The task: The answer must consist of every line in the records below that contains the string "investor".

Source material:
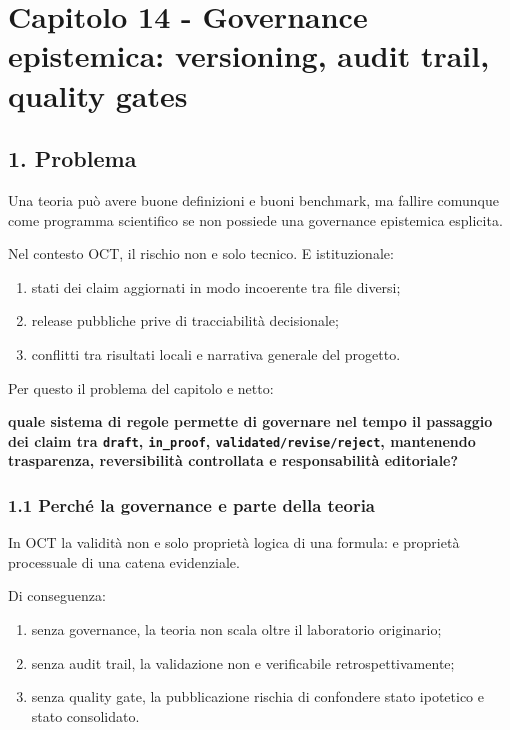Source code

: \chapter{Capitolo 14 - Governance epistemica: versioning, audit trail, quality gates}

\section{1. Problema}

Una teoria può avere buone definizioni e buoni benchmark, ma fallire comunque come programma scientifico se non possiede una governance epistemica esplicita.

Nel contesto OCT, il rischio non e solo tecnico. E istituzionale:

\begin{enumerate}
\def\labelenumi{\arabic{enumi}.}
\tightlist
\item
  stati dei claim aggiornati in modo incoerente tra file diversi;
\item
  release pubbliche prive di tracciabilità decisionale;
\item
  conflitti tra risultati locali e narrativa generale del progetto.
\end{enumerate}

Per questo il problema del capitolo e netto:

\textbf{quale sistema di regole permette di governare nel tempo il passaggio dei claim tra \texttt{draft}, \texttt{in\_proof}, \texttt{validated/revise/reject}, mantenendo trasparenza, reversibilità controllata e responsabilità editoriale?}

\subsection{1.1 Perché la governance e parte della teoria}

In OCT la validità non e solo proprietà logica di una formula: e proprietà processuale di una catena evidenziale.

Di conseguenza:

\begin{enumerate}
\def\labelenumi{\arabic{enumi}.}
\tightlist
\item
  senza governance, la teoria non scala oltre il laboratorio originario;
\item
  senza audit trail, la validazione non e verificabile retrospettivamente;
\item
  senza quality gate, la pubblicazione rischia di confondere stato ipotetico e stato consolidato.
\end{enumerate}


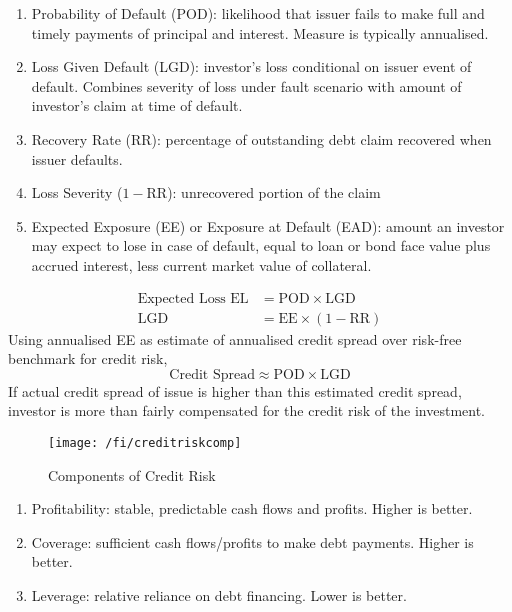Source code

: \begin{remark} 
\begin{enumerate}[label=\roman*.]
\setlength{\itemsep}{0pt}
\item Probability of Default (POD): likelihood that issuer fails to make full and timely payments of principal and interest. Measure is typically annualised.
\item Loss Given Default (LGD): investor's loss conditional on issuer event of default. Combines severity of loss under fault scenario with amount of investor's claim at time of default.
\item Recovery Rate (RR): percentage of outstanding debt claim recovered when issuer defaults.
\item Loss Severity ($1 - \text{RR}$): unrecovered portion of the claim
\item Expected Exposure (EE) or Exposure at Default (EAD): amount an investor may expect to lose in case of default, equal to loan or bond face value plus accrued interest, less current market value of collateral.
\end{enumerate}
\begin{align}
\text{Expected Loss EL} &= \text{POD} \times \text{LGD} \nonumber \\
\text{LGD} &= \text{EE} \times (1 - \text{RR}) \nonumber
\end{align}
Using annualised EE as estimate of annualised credit spread over risk-free benchmark for credit risk,
\begin{equation}
\text{Credit Spread} \approx \text{POD} \times \text{LGD} \nonumber
\end{equation}
If actual credit spread of issue is higher than this estimated credit spread, investor is more than fairly compensated for the credit risk of the investment. 
\end{remark}

\begin{figure}[H]
\centering
\texttt{[image: /fi/creditriskcomp]}
\caption{Components of Credit Risk}
\end{figure}

\begin{remark} 
\begin{enumerate}[label=\roman*.]
\setlength{\itemsep}{0pt}
\item Profitability: stable, predictable cash flows and profits. Higher is better.
\item Coverage: sufficient cash flows/profits to make debt payments. Higher is better.
\item Leverage: relative reliance on debt financing. Lower is better.
\end{enumerate}
\end{remark}


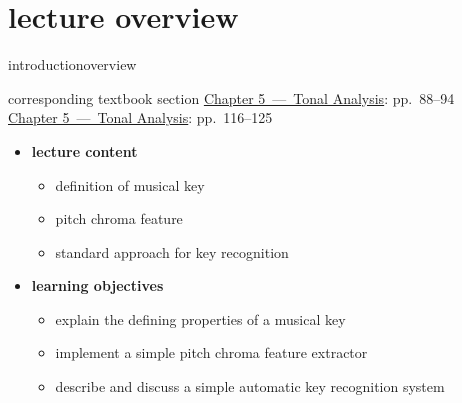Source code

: 




\subtitle{Module 5.7: Musical Key Recognition}


	

    \section[overview]{lecture overview}
        \begin{frame}{introduction}{overview}
            \begin{block}{corresponding textbook section}
                    \href{http://ieeexplore.ieee.org/xpl/articleDetails.jsp?arnumber=6331122}{Chapter 5~---~Tonal Analysis}: pp.~88--94\\
                    \href{http://ieeexplore.ieee.org/xpl/articleDetails.jsp?arnumber=6331122}{Chapter 5~---~Tonal Analysis}: pp.~116--125
            \end{block}

            \begin{itemize}
                \item   \textbf{lecture content}
                    \begin{itemize}
                        \item   definition of musical key
                        \item   pitch chroma feature
                        \item   standard approach for key recognition
                    \end{itemize}
                \bigskip
                \item<2->   \textbf{learning objectives}
                    \begin{itemize}
                        \item   explain the defining properties of a musical key
                        \item   implement a simple pitch chroma feature extractor
                        \item   describe and  discuss a simple automatic key recognition system
                    \end{itemize}
            \end{itemize}
        \end{frame}

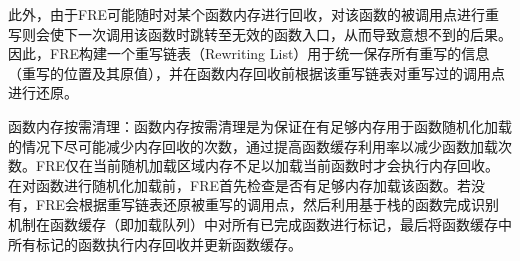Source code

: \documentclass[12pt,a4paper]{ctexart}
\numberwithin{figure}{section}
\begin{document}
\par 此外，由于FRE可能随时对某个函数内存进行回收，对该函数的被调用点进行重写则会使下一次调用该函数时跳转至无效的函数入口，从而导致意想不到的后果。因此，FRE构建一个重写链表（Rewriting List）用于统一保存所有重写的信息（重写的位置及其原值），并在函数内存回收前根据该重写链表对重写过的调用点进行还原。
\par 函数内存按需清理：函数内存按需清理是为保证在有足够内存用于函数随机化加载的情况下尽可能减少内存回收的次数，通过提高函数缓存利用率以减少函数加载次数。FRE仅在当前随机加载区域内存不足以加载当前函数时才会执行内存回收。在对函数进行随机化加载前，FRE首先检查是否有足够内存加载该函数。若没有，FRE会根据重写链表还原被重写的调用点，然后利用基于栈的函数完成识别机制在函数缓存（即加载队列）中对所有已完成函数进行标记，最后将函数缓存中所有标记的函数执行内存回收并更新函数缓存。
\end{document}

Output of the task:
\item Loss Given Default (LGD): investor's loss conditional on issuer event of default. Combines severity of loss under fault scenario with amount of investor's claim at time of default.
\item Expected Exposure (EE) or Exposure at Default (EAD): amount an investor may expect to lose in case of default, equal to loan or bond face value plus accrued interest, less current market value of collateral.
If actual credit spread of issue is higher than this estimated credit spread, investor is more than fairly compensated for the credit risk of the investment. 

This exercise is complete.